She resides in Canada but speaks little about her adopted home. She prefers, it appears, to reflect on the time when she ran the local Road To Success workshops for early school leavers here in Guyana. “That project,” she says, “was about trying to show young people a different way of approaching life so that they can be the best possible people that they want to be.”
In her “present life” she is “an author.” Legend of The Swan Children is a considerable achievement in pursuit of the recruitment of fantasy to add value to reality.
She has not always been “and author.” There are, she says, “other lives.” She is a former Bank of Guyana employee turned diplomat – turned stockbroker – turned traveler in Asia, Europe, North America and more-or-less wherever she felt inclined to go. Perhaps because of her experience at the Guyana Embassy in Beijing – as a Second Secretary and sometimes as Charge D’Affairs Her life, up until now, has reflected a refined understanding of the concept of the Global Village. Home, for Maureen, has really been wherever she has made it.
Legend of The Swan Children is one of half a dozen books in the prestigious Macmillan Island Fiction Series. The book is full of colour and fantasy and Maureen says that it targets “tweens and teens.” That, she says, is her favourite age group. “I love that age group because they are the ones that I have the capacity to reach, I was there too. I was like them at one point.”
She does not allow you to forget the umbilical connection between her book and her passion for young people. “Everything that I do, including my writing, is really geared to say to the children that they should reach for the stars, that nothing is impossible.”
The contemporary author is a far cry from the former diplomat, These days, she is much more preoccupied with the challenges associated with giving guidance to children, challenges which she says have become far more formidable in contemporary Guyana.
The challenges confronting “tweens and teens” Those challenges have touched a responsive chord in Maureen and after I had learnt so much about her proclivity for travel I was surprised to learn that herself and her husband, Roy, are contemplating, perhaps even planning remigration.
Her immediate objective, however, is to use her first work of fiction to help re-ignite a culture of reading among young Guyanese as part of the rehabilitative mission that she envisages.
During her stay here this time around, she is seeking to place the book in schools and to have it embraced by reading programmes.
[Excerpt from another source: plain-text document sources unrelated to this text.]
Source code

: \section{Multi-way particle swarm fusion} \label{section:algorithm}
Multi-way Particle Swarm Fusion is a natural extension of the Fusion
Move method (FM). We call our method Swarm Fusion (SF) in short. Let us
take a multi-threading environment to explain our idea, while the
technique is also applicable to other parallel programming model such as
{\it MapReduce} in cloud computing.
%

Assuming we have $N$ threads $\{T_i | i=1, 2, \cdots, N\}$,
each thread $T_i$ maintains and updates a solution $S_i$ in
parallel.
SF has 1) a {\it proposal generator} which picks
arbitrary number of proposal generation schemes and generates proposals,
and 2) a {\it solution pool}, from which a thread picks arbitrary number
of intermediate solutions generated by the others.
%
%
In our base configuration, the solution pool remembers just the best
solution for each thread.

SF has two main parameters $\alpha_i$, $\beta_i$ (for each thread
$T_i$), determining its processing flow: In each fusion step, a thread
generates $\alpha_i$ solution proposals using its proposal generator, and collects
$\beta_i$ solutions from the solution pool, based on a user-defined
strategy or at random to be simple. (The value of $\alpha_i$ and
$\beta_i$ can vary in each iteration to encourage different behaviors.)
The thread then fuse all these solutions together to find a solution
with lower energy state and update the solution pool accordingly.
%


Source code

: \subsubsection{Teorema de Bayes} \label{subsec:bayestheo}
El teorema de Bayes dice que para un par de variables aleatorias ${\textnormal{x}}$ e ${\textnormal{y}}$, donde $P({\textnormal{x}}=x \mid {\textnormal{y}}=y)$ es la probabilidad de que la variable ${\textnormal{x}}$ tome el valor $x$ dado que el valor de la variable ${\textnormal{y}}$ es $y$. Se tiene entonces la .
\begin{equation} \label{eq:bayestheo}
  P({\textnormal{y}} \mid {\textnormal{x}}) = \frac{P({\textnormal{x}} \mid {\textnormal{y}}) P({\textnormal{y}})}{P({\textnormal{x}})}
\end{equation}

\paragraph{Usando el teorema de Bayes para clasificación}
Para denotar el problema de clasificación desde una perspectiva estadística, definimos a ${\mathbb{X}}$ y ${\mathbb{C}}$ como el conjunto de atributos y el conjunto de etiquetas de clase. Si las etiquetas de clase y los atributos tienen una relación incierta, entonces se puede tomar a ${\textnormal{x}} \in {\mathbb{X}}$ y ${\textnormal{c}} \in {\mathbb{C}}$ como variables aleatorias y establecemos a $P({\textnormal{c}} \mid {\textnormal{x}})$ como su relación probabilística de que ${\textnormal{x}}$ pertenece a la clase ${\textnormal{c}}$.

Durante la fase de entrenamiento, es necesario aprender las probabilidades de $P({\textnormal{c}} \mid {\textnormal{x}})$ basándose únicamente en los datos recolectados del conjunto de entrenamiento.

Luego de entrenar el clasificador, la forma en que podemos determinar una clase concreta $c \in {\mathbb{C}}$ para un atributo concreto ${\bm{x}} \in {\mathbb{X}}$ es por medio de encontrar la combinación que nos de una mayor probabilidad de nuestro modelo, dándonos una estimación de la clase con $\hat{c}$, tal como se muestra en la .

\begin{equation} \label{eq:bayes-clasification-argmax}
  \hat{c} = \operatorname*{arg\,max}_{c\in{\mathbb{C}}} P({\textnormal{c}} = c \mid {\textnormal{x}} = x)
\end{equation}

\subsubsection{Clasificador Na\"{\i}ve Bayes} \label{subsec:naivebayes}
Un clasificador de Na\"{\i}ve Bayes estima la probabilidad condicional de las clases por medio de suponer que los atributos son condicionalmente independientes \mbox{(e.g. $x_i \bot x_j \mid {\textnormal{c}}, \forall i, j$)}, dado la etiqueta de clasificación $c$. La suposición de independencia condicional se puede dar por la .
It is not the first time in recent months that a Guyanese writer or publisher has broached the subject of restoring the reading habit in Guyana; and after the promises of the Carifesta season to promote the culture of reading more aggressively, you hope that the opportunity afforded by the emergence of a new Guyanese writer does not go unnoticed in an education system that ‘bellyaches’ so frequently about reading deficiencies in local schools or in a private sector which, frankly, must do much more to extend its highly touted corporate conscience to help bolster a flagging national literacy programme.
Rather than await the materialization of those imponderables, however, Maureen plans to visit schools in the hope that her book will become part of the children’s supplementary reading and even of substantive reading programmes
Maureen says that her programmes for children are “structured according to their specific needs.” Many of them, she says, “suffer from the same deficiencies; “lack of self-esteem, confusion about their places in the world and what they were meant to be.” She worries about the number of school dropouts, a function of what she believes are, in large measure, “dysfunctional homes” or, perhaps, “problems which their teachers do not quite understand how to accommodate.”
The challenges, since 1997 when she ran her own programme here, are greater. “It’s a lot more difficult now for children to see how they could get out from where they are.” It is this dilemma, she says, “that makes it even more important that we work with the children.”
The advent of The Macmillan Island Fiction series represents an attempt by the internationally famous publishers to venture into a genre of writing that departs from its customary preoccupation with academic publications, and Maureen says that she is aware that some individuals have likened the Island Fiction series to the hugely popular and internationally renowned Harry Potter series. “Some people did express the view that the Island Fiction series might be the Caribbean equivalent of the Harry Potter series.
“I wouldn’t say that we necessarily take the same kind of approach, but it certainly is fantasy fiction along the lines of the Harry Potter series.”